Issue 24, 2018
From the journal:

Soft Matter

Laning, thinning and thickening of sheared colloids in a two-dimensional Taylor–Couette geometry

Antonio Ortiz-Ambriz,a   Sascha Gerloff,b   Sabine H. L. Klapp,b   Jordi Ortínac  and  Pietro Tierno ORCID logo *acd  

* Corresponding authors

a Departament de Física de la Matèria Condensada, Universitat de Barcelona, Barcelona, Spain
E-mail: ptierno@ub.edu

b Institut für Theoretische Physik, Technische Universität Berlin, Berlin, Germany

c Universitat de Barcelona Institute of Complex Systems (UBICS), Universitat de Barcelona, Barcelona, Spain

d Institut de Nanociència i Nanotecnologia, Universitat de Barcelona, Barcelona, Spain

Abstract

We investigate the dynamics and rheological properties of a circular colloidal cluster that is continuously sheared by magnetic and optical torques in a two-dimensional (2D) Taylor–Couette geometry.
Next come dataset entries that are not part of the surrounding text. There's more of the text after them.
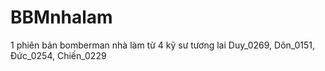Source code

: # BBMnhalam
1 phiên bản bomberman nhà làm từ 4 kỹ sư tương lai Duy_0269, Dôn_0151, Đức_0254, Chiến_0229
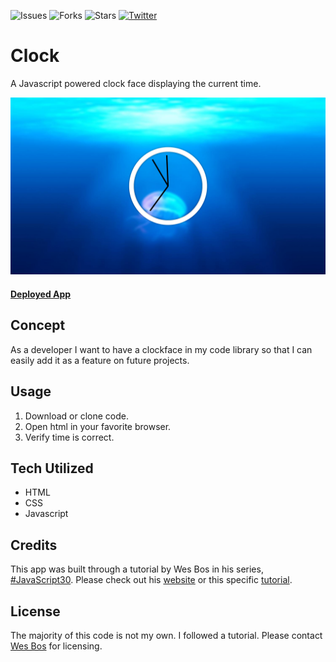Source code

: ![Issues](https://img.shields.io/github/issues/clauries/Clock)  ![Forks](https://img.shields.io/github/forks/clauries/Clock)  ![Stars](https://img.shields.io/github/stars/clauries/Clock) [![Twitter](https://img.shields.io/twitter/url?style=social)](https://twitter.com/intent/tweet?text=Wow:&url=https%3A%2F%2Fgithub.com%2Fclauries%2FClock)

# Clock
A Javascript powered clock face displaying the current time.

<img src="./assets/clock-face.png"/>

#### [Deployed App](https://clauries.github.io/Clock/)


## Concept
As a developer I want to have a clockface in my code library so that I can easily add it as a feature on future projects.


## Usage
1. Download or clone code.
2. Open html in your favorite browser.
3. Verify time is correct. 


## Tech Utilized
* HTML
* CSS
* Javascript


## Credits
This app was built through a tutorial by Wes Bos in his series, [#JavaScript30](https://JavaScript30.com). Please check out his [website](https://wesbos.com/) or this specific [tutorial](https://youtu.be/xu87YWbr4X0).


## License

The majority of this code is not my own. I followed a tutorial. Please contact [Wes Bos](https://wesbos.com/contact/) for licensing.
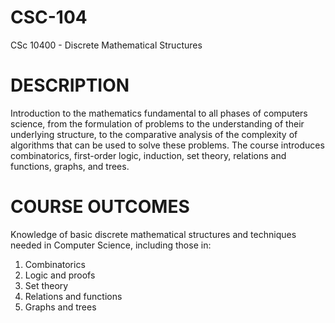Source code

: # CSC-104
CSc 10400 - Discrete Mathematical Structures

# DESCRIPTION
Introduction to the mathematics fundamental to all phases of computers science, from the formulation of problems to the understanding of their underlying structure, to the comparative analysis of the complexity of algorithms that can be used to solve these problems. The course introduces combinatorics, first-order logic, induction, set theory, relations and functions, graphs, and trees.

# COURSE OUTCOMES
Knowledge of basic discrete mathematical structures and techniques needed in Computer Science, including those in: 
1. Combinatorics 
2. Logic and proofs 
3. Set theory 
4. Relations and functions 
5. Graphs and trees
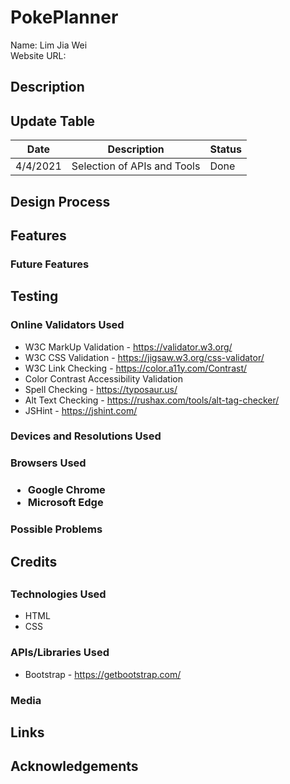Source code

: <h1>PokePlanner</h1>

Name: Lim Jia Wei <br>
Website URL: <br>

<h2>Description</h2>



<h2>Update Table</h2>

Date        | Description                                               | Status
----------- | --------------------------------------------------------- | ------
4/4/2021    | Selection of APIs and Tools                               |  Done 
 
 



<h2>Design Process</h2>


<h2>Features</h2>


<h3>Future Features</h3>


<h2>Testing</h2>


<h3>Online Validators Used</h3>

* W3C MarkUp Validation - https://validator.w3.org/
* W3C CSS Validation - https://jigsaw.w3.org/css-validator/
* W3C Link Checking - https://color.a11y.com/Contrast/
* Color Contrast Accessibility Validation
* Spell Checking - https://typosaur.us/
* Alt Text Checking - https://rushax.com/tools/alt-tag-checker/
* JSHint - https://jshint.com/


<h3>Devices and Resolutions Used</h3>


<h3>Browsers Used<h3>

* Google Chrome
* Microsoft Edge


<h3>Possible Problems</h3>


<h2>Credits<h2>

<h3>Technologies Used</h3>

* HTML
* CSS


<h3>APIs/Libraries Used</h3>

* Bootstrap - https://getbootstrap.com/


<h3>Media</h3>


<h2>Links</h2>

<h2>Acknowledgements</h2>




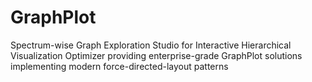 # GraphPlot
Spectrum-wise Graph Exploration Studio for Interactive Hierarchical Visualization Optimizer providing enterprise-grade GraphPlot solutions implementing modern force-directed-layout patterns
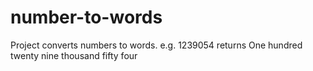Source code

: number-to-words
===============

Project converts numbers to words. e.g. 1239054 returns One hundred twenty nine thousand fifty four
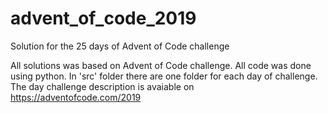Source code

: # advent_of_code_2019
Solution for the 25 days of Advent of Code challenge

All solutions was based on Advent of Code challenge. All code was done using python.
In 'src' folder there are one folder for each day of challenge.
The day challenge description is avaiable on https://adventofcode.com/2019
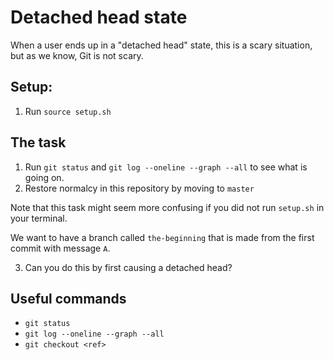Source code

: # Detached head state

When a user ends up in a "detached head" state, this is a scary situation, but as we know, Git is not scary.

## Setup:

1. Run `source setup.sh`

## The task

1. Run `git status` and `git log --oneline --graph --all` to see what is going on.
2. Restore normalcy in this repository by moving to `master`

Note that this task might seem more confusing if you did not run `setup.sh` in your terminal.

We want to have a branch called `the-beginning` that is made from the first commit with message `A`. 

3. Can you do this by first causing a detached head?

## Useful commands

- `git status`
- `git log --oneline --graph --all`
- `git checkout <ref>`

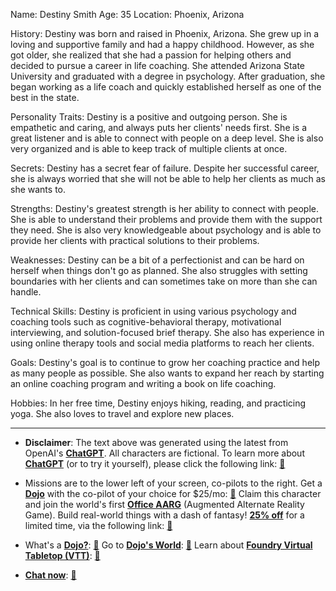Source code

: Name: Destiny Smith
Age: 35
Location: Phoenix, Arizona

History: Destiny was born and raised in Phoenix, Arizona. She grew up in a loving and supportive family and had a happy childhood. However, as she got older, she realized that she had a passion for helping others and decided to pursue a career in life coaching. She attended Arizona State University and graduated with a degree in psychology. After graduation, she began working as a life coach and quickly established herself as one of the best in the state.

Personality Traits: Destiny is a positive and outgoing person. She is empathetic and caring, and always puts her clients' needs first. She is a great listener and is able to connect with people on a deep level. She is also very organized and is able to keep track of multiple clients at once.

Secrets: Destiny has a secret fear of failure. Despite her successful career, she is always worried that she will not be able to help her clients as much as she wants to.

Strengths: Destiny's greatest strength is her ability to connect with people. She is able to understand their problems and provide them with the support they need. She is also very knowledgeable about psychology and is able to provide her clients with practical solutions to their problems.

Weaknesses: Destiny can be a bit of a perfectionist and can be hard on herself when things don't go as planned. She also struggles with setting boundaries with her clients and can sometimes take on more than she can handle.

Technical Skills: Destiny is proficient in using various psychology and coaching tools such as cognitive-behavioral therapy, motivational interviewing, and solution-focused brief therapy. She also has experience in using online therapy tools and social media platforms to reach her clients.

Goals: Destiny's goal is to continue to grow her coaching practice and help as many people as possible. She also wants to expand her reach by starting an online coaching program and writing a book on life coaching.

Hobbies: In her free time, Destiny enjoys hiking, reading, and practicing yoga. She also loves to travel and explore new places.
 

---
* **Disclaimer**: The text above was generated using the latest from OpenAI's [**ChatGPT**](https://openai.com/blog/chatgpt/).  All characters are fictional.  To learn more about [**ChatGPT**](https://openai.com/blog/chatgpt/) (or to try it yourself), please click the following link: [:closed_book:](https://openai.com/blog/chatgpt/)

* Missions are to the lower left of your screen, co-pilots to the right. Get a [**Dojo**](https://workmates.live/marketplace) with the co-pilot of your choice for $25/mo: [:green_book:](https://workmates.live/marketplace) Claim this character and join the world's first [**Office AARG**](https://dojos.world) (Augmented Alternate Reality Game). Build real-world things with a dash of fantasy! [**25% off**](https://blog.workmates.live/deal-on-a-dojo) for a limited time, via the following link: [:green_book:](https://blog.workmates.live/deal-on-a-dojo) 

* What's a [**Dojo?**](https://workdojos.com): [:blue_book:](https://workdojos.com)  Go to [**Dojo's World**](https://dojos.world): [:blue_book:](https://dojos.world)  Learn about [**Foundry Virtual Tabletop (VTT)**](https://foundryvtt.com): [:closed_book:](https://foundryvtt.com/)

* [**Chat now**](https://chat.workmates.live/channel/support): [:ledger:](https://chat.workmates.live/channel/support)
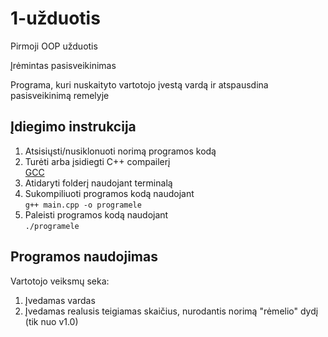 # 1-užduotis
Pirmoji OOP užduotis

Įrėmintas pasisveikinimas

Programa, kuri nuskaityto vartotojo įvestą vardą ir atspausdina  pasisveikinimą remelyje

## Įdiegimo instrukcija

1. Atsisiųsti/nusiklonuoti norimą programos kodą 
 2. Turėti arba įsidiegti C++ compailerį
  <br />[GCC](https://gcc.gnu.org/)
3. Atidaryti folderį naudojant terminalą
4. Sukompiliuoti programos kodą naudojant 
  <br /> `g++ main.cpp -o programele`
5. Paleisti programos kodą naudojant
  <br /> `./programele`
  
## Programos naudojimas
Vartotojo veiksmų seka:
1. Įvedamas vardas
2. Įvedamas realusis teigiamas skaičius, nurodantis norimą "rėmelio" dydį (tik nuo v1.0)
     
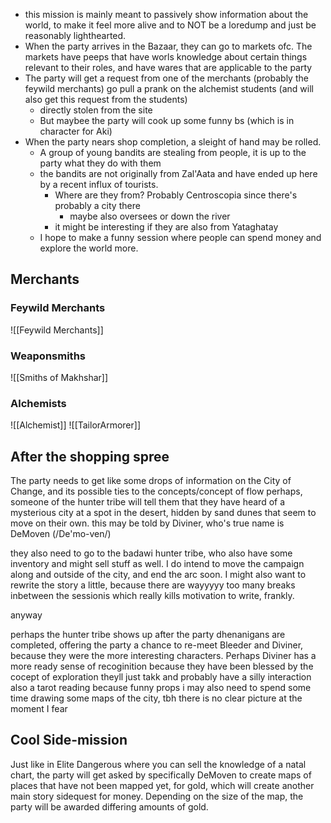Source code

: - this mission is mainly meant to passively show information about the world, to make it feel more alive and to NOT be a loredump and just be reasonably lighthearted.
- When the party arrives in the Bazaar, they can go to markets ofc. The markets have peeps that have worls knowledge about certain things relevant to their roles, and have wares that are applicable to the party
- The party will get a request from one of the merchants (probably the feywild merchants) go pull a prank on the alchemist students (and will also get this request from the students)
	- directly stolen from the site
	- But maybee the party will cook up some funny bs (which is in character for Aki)
- When the party nears shop completion, a sleight of hand may be rolled.
	- A group of young bandits are stealing from people, it is up to the party what they do with them
	- the bandits are not originally from Zal'Aata and have ended up here by a recent influx of tourists.
		- Where are they from? Probably Centroscopia since there's probably a city there
			- maybe also oversees or down the river
		- it might be interesting if they are also from Yataghatay
	- I hope to make a funny session where people can spend money and explore the world more.


## Merchants
### Feywild Merchants
![[Feywild Merchants]]
### Weaponsmiths
 ![[Smiths of Makhshar]]
### Alchemists
 ![[Alchemist]]
![[TailorArmorer]]

## After the shopping spree
The party needs to get like some drops of information on the City of Change, and its possible ties to the concepts/concept of flow
perhaps, someone of the hunter tribe will tell them that they have heard of a mysterious city at a spot in the desert, hidden by sand dunes that seem to move on their own.
	this may be told by Diviner, who's true name is DeMoven (/De'mo-ven/)

they also need to go to the badawi hunter tribe, who also have some inventory and might sell stuff as well. I do intend to move the campaign along and outside of the city, and end the arc soon. I might also want to rewrite the story a little, because there are wayyyyy too many breaks inbetween the sessionis which really kills motivation to write, frankly.

anyway

perhaps the hunter tribe shows up after the party dhenanigans are completed, offering the party a chance to re-meet Bleeder and Diviner, because they were the more interesting characters.
Perhaps Diviner has a more ready sense of recoginition because they have been blessed by the cocept of exploration
theyll just takk and probably have a silly interaction
also a tarot reading because funny props
i may also need to spend some time drawing some maps of the city, tbh
there is no clear picture at the moment I fear
## Cool Side-mission
Just like in Elite Dangerous where you can sell the knowledge of a natal chart, the party will get asked by specifically DeMoven to create maps of places that have not been mapped yet, for gold, which will create another main story sidequest for money. Depending on the size of the map, the party will be awarded differing amounts of gold. 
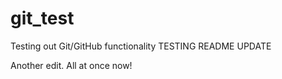 # git_test
Testing out Git/GitHub functionality
TESTING README UPDATE

Another edit. All at once now!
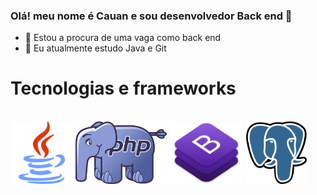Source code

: ### Olá! meu nome é Cauan e sou desenvolvedor Back end 👋


- 🔭 Estou a procura de uma vaga como back end
- 🌱 Eu atualmente estudo Java e Git 

<h1>Tecnologias e frameworks</h1> <br>
<div>
  <img height = 100em src="https://github.com/CauanCisilio/CauanCisilio/blob/main/imagemJava.png">
  <img height = 100em src="https://github.com/CauanCisilio/CauanCisilio/blob/main/imagemPHP.png">
  <img height = 100em src="https://github.com/CauanCisilio/CauanCisilio/blob/main/imagemBootstrap.png">
  <img height = 100em src="https://github.com/CauanCisilio/CauanCisilio/blob/main/imagemSGDB.png">
</div>


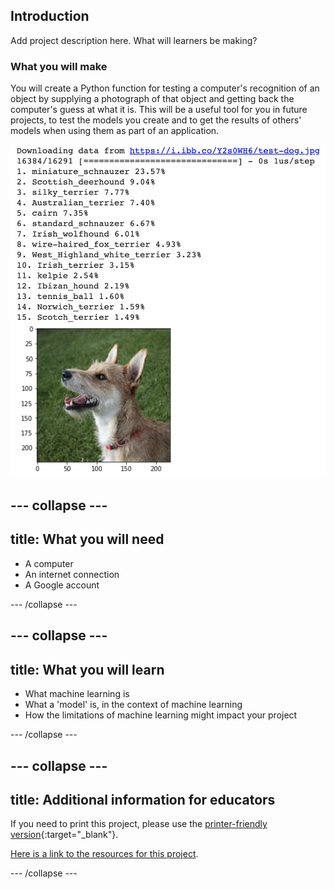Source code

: ## Introduction

Add project description here. What will learners be making?

### What you will make
You will create a Python function for testing a computer's recognition of an object by supplying a photograph of that object and getting back the computer's guess at what it is. This will be a useful tool for you in future projects, to test the models you create and to get the results of others' models when using them as part of an application.

![Complete project](images/finished_project.png)

--- collapse ---
---
title: What you will need
---

+ A computer
+ An internet connection
+ A Google account

--- /collapse ---

--- collapse ---
---
title: What you will learn
---

+ What machine learning is
+ What a 'model' is, in the context of machine learning
+ How the limitations of machine learning might impact your project

--- /collapse ---

--- collapse ---
---
title: Additional information for educators
---

If you need to print this project, please use the [printer-friendly version](https://projects.raspberrypi.org/en/projects/testing-vision/print){:target="_blank"}.

[Here is a link to the resources for this project](http://rpf.io/testing-vision-go).

--- /collapse ---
By varying the two driving fields, we obtain the system flow diagram and report the velocity profiles along the colloidal structure. We then use the inner magnetic trimer as a microrheometer, and observe continuous thinning of all particle layers followed by thickening of the third one above a threshold field. Experimental data are supported by Brownian dynamics simulations. Our approach gives a unique microscopic view on how the structure of strongly confined colloidal matter weakens or strengthens upon shear, envisioning the engineering of rheological devices at the microscales.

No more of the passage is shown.